Problem requirements:
An exact copy of the listing is what the response must contain.

Recorded data:
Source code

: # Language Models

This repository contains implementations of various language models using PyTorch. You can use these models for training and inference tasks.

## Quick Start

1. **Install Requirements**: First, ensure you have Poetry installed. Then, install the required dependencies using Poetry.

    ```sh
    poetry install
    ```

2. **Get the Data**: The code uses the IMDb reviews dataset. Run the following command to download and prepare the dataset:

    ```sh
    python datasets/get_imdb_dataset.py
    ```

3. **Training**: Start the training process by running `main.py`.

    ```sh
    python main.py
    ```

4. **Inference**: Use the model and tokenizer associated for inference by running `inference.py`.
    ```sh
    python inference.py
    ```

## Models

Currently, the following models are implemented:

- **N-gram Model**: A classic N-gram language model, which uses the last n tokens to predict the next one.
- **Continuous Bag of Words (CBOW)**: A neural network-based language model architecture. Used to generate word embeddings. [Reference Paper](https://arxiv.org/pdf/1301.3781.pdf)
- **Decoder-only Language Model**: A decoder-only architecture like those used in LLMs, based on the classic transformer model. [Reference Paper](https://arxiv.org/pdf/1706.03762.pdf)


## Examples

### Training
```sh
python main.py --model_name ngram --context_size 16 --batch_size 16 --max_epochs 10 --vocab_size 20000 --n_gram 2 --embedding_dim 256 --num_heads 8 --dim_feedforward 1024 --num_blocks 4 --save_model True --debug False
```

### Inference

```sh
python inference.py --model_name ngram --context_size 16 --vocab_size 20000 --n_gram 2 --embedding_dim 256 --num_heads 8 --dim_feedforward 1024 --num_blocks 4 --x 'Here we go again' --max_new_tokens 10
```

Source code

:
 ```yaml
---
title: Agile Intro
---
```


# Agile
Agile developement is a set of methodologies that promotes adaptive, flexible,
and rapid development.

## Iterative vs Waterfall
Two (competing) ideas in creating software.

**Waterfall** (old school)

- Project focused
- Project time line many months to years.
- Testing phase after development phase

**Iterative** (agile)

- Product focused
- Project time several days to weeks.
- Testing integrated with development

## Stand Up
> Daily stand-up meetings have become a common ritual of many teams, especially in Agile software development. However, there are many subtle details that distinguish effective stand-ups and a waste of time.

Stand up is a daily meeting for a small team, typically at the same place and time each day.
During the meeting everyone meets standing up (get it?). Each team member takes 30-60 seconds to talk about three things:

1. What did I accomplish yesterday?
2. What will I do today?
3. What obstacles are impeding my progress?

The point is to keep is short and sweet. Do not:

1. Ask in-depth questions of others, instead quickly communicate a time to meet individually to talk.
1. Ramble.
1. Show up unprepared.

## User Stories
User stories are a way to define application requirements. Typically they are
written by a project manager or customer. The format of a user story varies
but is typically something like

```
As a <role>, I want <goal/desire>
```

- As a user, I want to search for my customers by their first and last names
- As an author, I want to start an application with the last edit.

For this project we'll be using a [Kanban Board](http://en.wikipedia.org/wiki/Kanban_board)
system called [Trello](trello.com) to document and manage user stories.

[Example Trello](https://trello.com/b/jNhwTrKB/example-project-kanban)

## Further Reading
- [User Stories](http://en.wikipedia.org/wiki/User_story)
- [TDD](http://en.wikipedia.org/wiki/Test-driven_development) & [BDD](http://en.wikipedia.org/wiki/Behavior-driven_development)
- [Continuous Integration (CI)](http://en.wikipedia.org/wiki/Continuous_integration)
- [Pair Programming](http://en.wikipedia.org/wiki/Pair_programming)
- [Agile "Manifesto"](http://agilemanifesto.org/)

Task solution:
Source code

: # Language Models

This repository contains implementations of various language models using PyTorch. You can use these models for training and inference tasks.

## Quick Start

1. **Install Requirements**: First, ensure you have Poetry installed. Then, install the required dependencies using Poetry.

    ```sh
    poetry install
    ```

2. **Get the Data**: The code uses the IMDb reviews dataset. Run the following command to download and prepare the dataset:

    ```sh
    python datasets/get_imdb_dataset.py
    ```

3. **Training**: Start the training process by running `main.py`.

    ```sh
    python main.py
    ```

4. **Inference**: Use the model and tokenizer associated for inference by running `inference.py`.
    ```sh
    python inference.py
    ```

## Models

Currently, the following models are implemented:

- **N-gram Model**: A classic N-gram language model, which uses the last n tokens to predict the next one.
- **Continuous Bag of Words (CBOW)**: A neural network-based language model architecture. Used to generate word embeddings. [Reference Paper](https://arxiv.org/pdf/1301.3781.pdf)
- **Decoder-only Language Model**: A decoder-only architecture like those used in LLMs, based on the classic transformer model. [Reference Paper](https://arxiv.org/pdf/1706.03762.pdf)


## Examples

### Training
```sh
python main.py --model_name ngram --context_size 16 --batch_size 16 --max_epochs 10 --vocab_size 20000 --n_gram 2 --embedding_dim 256 --num_heads 8 --dim_feedforward 1024 --num_blocks 4 --save_model True --debug False
```

### Inference

```sh
python inference.py --model_name ngram --context_size 16 --vocab_size 20000 --n_gram 2 --embedding_dim 256 --num_heads 8 --dim_feedforward 1024 --num_blocks 4 --x 'Here we go again' --max_new_tokens 10
```

Source code

:
 ```yaml
---
title: Agile Intro
---
```


# Agile
Agile developement is a set of methodologies that promotes adaptive, flexible,
and rapid development.

## Iterative vs Waterfall
Two (competing) ideas in creating software.

**Waterfall** (old school)

- Project focused
- Project time line many months to years.
- Testing phase after development phase

**Iterative** (agile)

- Product focused
- Project time several days to weeks.
- Testing integrated with development

## Stand Up
> Daily stand-up meetings have become a common ritual of many teams, especially in Agile software development. However, there are many subtle details that distinguish effective stand-ups and a waste of time.

Stand up is a daily meeting for a small team, typically at the same place and time each day.
During the meeting everyone meets standing up (get it?). Each team member takes 30-60 seconds to talk about three things:

1. What did I accomplish yesterday?
2. What will I do today?
3. What obstacles are impeding my progress?

The point is to keep is short and sweet. Do not:

1. Ask in-depth questions of others, instead quickly communicate a time to meet individually to talk.
1. Ramble.
1. Show up unprepared.

## User Stories
User stories are a way to define application requirements. Typically they are
written by a project manager or customer. The format of a user story varies
but is typically something like

```
As a <role>, I want <goal/desire>
```

- As a user, I want to search for my customers by their first and last names
- As an author, I want to start an application with the last edit.

For this project we'll be using a [Kanban Board](http://en.wikipedia.org/wiki/Kanban_board)
system called [Trello](trello.com) to document and manage user stories.

[Example Trello](https://trello.com/b/jNhwTrKB/example-project-kanban)

## Further Reading
- [User Stories](http://en.wikipedia.org/wiki/User_story)
- [TDD](http://en.wikipedia.org/wiki/Test-driven_development) & [BDD](http://en.wikipedia.org/wiki/Behavior-driven_development)
- [Continuous Integration (CI)](http://en.wikipedia.org/wiki/Continuous_integration)
- [Pair Programming](http://en.wikipedia.org/wiki/Pair_programming)
- [Agile "Manifesto"](http://agilemanifesto.org/)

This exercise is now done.